A Culpa do Trem
O João Benevides era contínuo da Repartição Geral dos Telégrafos, quando, cumprindo o seu destino de funcionário, uniu os seus dias de dezoito horas aos de oito, da Maria Carlota, modesta costureira doméstica, filha mais moça de um colega mais velho. E foram residir, os dois, Carlota e Benevides, para as bandas do Mangue, em uma casa de cômodos onde a existência lhes parecia infernal.
Ao fim de dois anos de casamento, notando que o emprego público não tinha futuro, o Benevides teve uma idéia.
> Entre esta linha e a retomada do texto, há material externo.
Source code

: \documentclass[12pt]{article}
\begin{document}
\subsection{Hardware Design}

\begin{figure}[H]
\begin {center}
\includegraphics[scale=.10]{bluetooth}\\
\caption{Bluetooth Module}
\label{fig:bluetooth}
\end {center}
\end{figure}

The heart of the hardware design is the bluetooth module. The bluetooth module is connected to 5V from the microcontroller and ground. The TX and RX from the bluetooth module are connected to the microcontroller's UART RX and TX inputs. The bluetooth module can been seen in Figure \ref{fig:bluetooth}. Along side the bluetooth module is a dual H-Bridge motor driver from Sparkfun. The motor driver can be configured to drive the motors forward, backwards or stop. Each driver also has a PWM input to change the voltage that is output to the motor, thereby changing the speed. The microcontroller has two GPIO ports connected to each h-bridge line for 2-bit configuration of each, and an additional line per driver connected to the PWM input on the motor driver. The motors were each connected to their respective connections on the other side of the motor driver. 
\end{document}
— E se nós fossemos para Minas? Hein, Carlotinha?
— É verdade, João!
E num suspiro:
— Quem os dera!
A lembrança não era, porém, descabida. O pai de Benevides, falecido há pouco, havia deixado ao filho um pequeno sítio abaixo de Mariano Procópio; e foi para lá que o ex-contínuo dos Telégrafos partiu, com a mulher, a cuidar seriamente da vida nas ocupações laboriosas do campo.
Seis anos depois estava o Praxedes, pai de Maria Carlota, a espanar mesas na repartição, quando recebeu uma carta e Minas. Era do Benevides, o qual comunicava estar de viagem para o Rio, a passeio, com toda a família.
Para o sogro, foi um espanto a prole da filha e do genro. Eram, nada mais, nada menos, que quatro meninos e duas meninas.
Ao ver aquele rebanho de netos, o Praxedes estranhou:
— Mas, minha gente, que é isso? Onde vocês arranjaram tanto menino?
— Foi o trem, pai!
— O trem?
— Então?!
E sorrindo, atrapalhado, torcendo nas mãos o velho chapéu de massa:
— O senhor sabe, não é?... Lá no sítio não tem cinema, não tem teatro, não tem circo, não tem distração...
Ficou mais vermelho:
— A gente dorme cedo; não é. O trem apita...
E baixando a cabeça, todo envergonhado:
— A gente acorda... Não é?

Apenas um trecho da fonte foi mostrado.